Graf Chokolo Announces PS3 Hypervisor Exploit & GameOS Dump

126w ago - Update: Estx has now released both a P3KG (Linux) and P3KGWN (Windows) PS3 Dongle ID Key Generator for those interested, winocm has started a PlayStation 3 Dongle Key Generator GIT (compiled binaries with source HERE), and Waninkoko has also shared a PS3 USB Dongle Key Generator JavaScript Version.

Today Graf_Chokolo announced that he has successfully exploited the PS3 hypervisor 3.15 through GameOS and dumped it, and plans to do the same for version 3.41 along with sharing more details soon.

Here is what he had to say on the matter, to quote: "I have just exploited and dumped HV 3.15 from GameOS

I used memory glitching like Geohot to get dangling HTAB entry but 2nd and 3rd stages are quite different. I used my knowledge about HV internals and created a simpler exploit for stage2 and stage3.

I didn’t use second VAS like Geohot. I used lv1_undocumented_function_114 and lv1_undocumented_function_115 to exploit HV after i got a dangling HTAB entry

Now we don't need Linux to exploit and dump HV. Furthermore, HV dump from GameOS is a lot better because when GameOS is running more features are activated in HV So, i can reverse now more C++ objects and understand better how HV works

I will make everything public very soon and i plan to dump HV 3.41 in the next days

Finally i will get access to SYSCON, EPROM, ENCDEC device and more

And now i dumped the real USB Dongle Master Key guys Noone needs it now but here it is. I tested it with HMAC SHA1 and dongle key 0xAAAA and got the same dongle key that was reversed by KaKaRoTo

Just as i said previously, use USB Dongle Authenticator, then dump HV and the decrypted USB Dongle Master Key will be in HV dump I extracted this key from my HV dump after i used USB Dongle Authenticator on GameOS. Then i rebooted GameOS but not HV and the key was still in HV and still decrypted

static u8 master_key[20] = { 46 DC EA D3 17 FE 45 D8 09 23 EB 97 E4 95 64 10 D4 CD B2 C2 };

You still need to do memory glitching like it did Geohot. I used sx28 devboard for this. But software exploit is totally different. I used my HV knowledge and exploited HV quite differently, i didn't use a second VAS like Geohot did.

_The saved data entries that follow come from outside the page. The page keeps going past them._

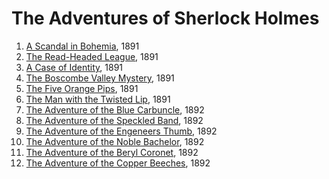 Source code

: # The Adventures of Sherlock Holmes

1. [A Scandal in Bohemia](/src/adve/scan/en/content), 1891
2. [The Read-Headed League](/src/adve/redh/en/content), 1891
3. [A Case of Identity](/src/adve/iden/en/content), 1891
4. [The Boscombe Valley Mystery](/src/adve/bosc/en/content), 1891
5. [The Five Orange Pips](/src/adve/five/en/content), 1891
6. [The Man with the Twisted Lip](/src/adve/twis/en/content), 1891
7. [The Adventure of the Blue Carbuncle](/src/adve/blue/en/content), 1892
8. [The Adventure of the Speckled Band](/src/adve/spec/en/content), 1892
9. [The Adventure of the Engeneers Thumb](/src/adve/engr/en/content), 1892
10. [The Adventure of the Noble Bachelor](/src/adve/nobl/en/content), 1892
11. [The Adventure of the Beryl Coronet](/src/adve/bery/en/content), 1892
12. [The Adventure of the Copper Beeches](/src/adve/copp/en/content), 1892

I did my exploit from exploited GameOS. I used a FAT PS3 but it doesn't matter anymore, you could use a Slim PS3 even. Once exploited, the HV remains exploited as long as PS3 is not powered off, that means you can reboot GameOS as much as you want, HV still remains exploited And you have full read/write access to all RAM and peripheral devices from GameOS except isolated SPUs That means full access to SYSCON, ENCDEC device (which is responsible e.g. for HDD encryption/decryption) and other very interesting stuff

That means, with an exploited GameOS every HV can be dumped and reversed. If GameOS >= 3.42 could be exploited then we could dump the new HV again and reverse SELF decryption again and decrypt new games

And i will dump HV 3.41 soon And look for pure software exploits in it.

I just patched Dispatcher Manager and enabled access to all HV services Dumped SYSCON EPROM

Decrypted USB Dongle Master Key with Virtual TRM Manager and guess what, it's the same i posted yesterday

HV 3.41 exploited and dumped Hehe, found HV call table already Good

Damn $ONY They removed LPM HV calls from HV 3.41 "

We are still yet to know if any hardware is required, I have already asked him this, but i think it is not!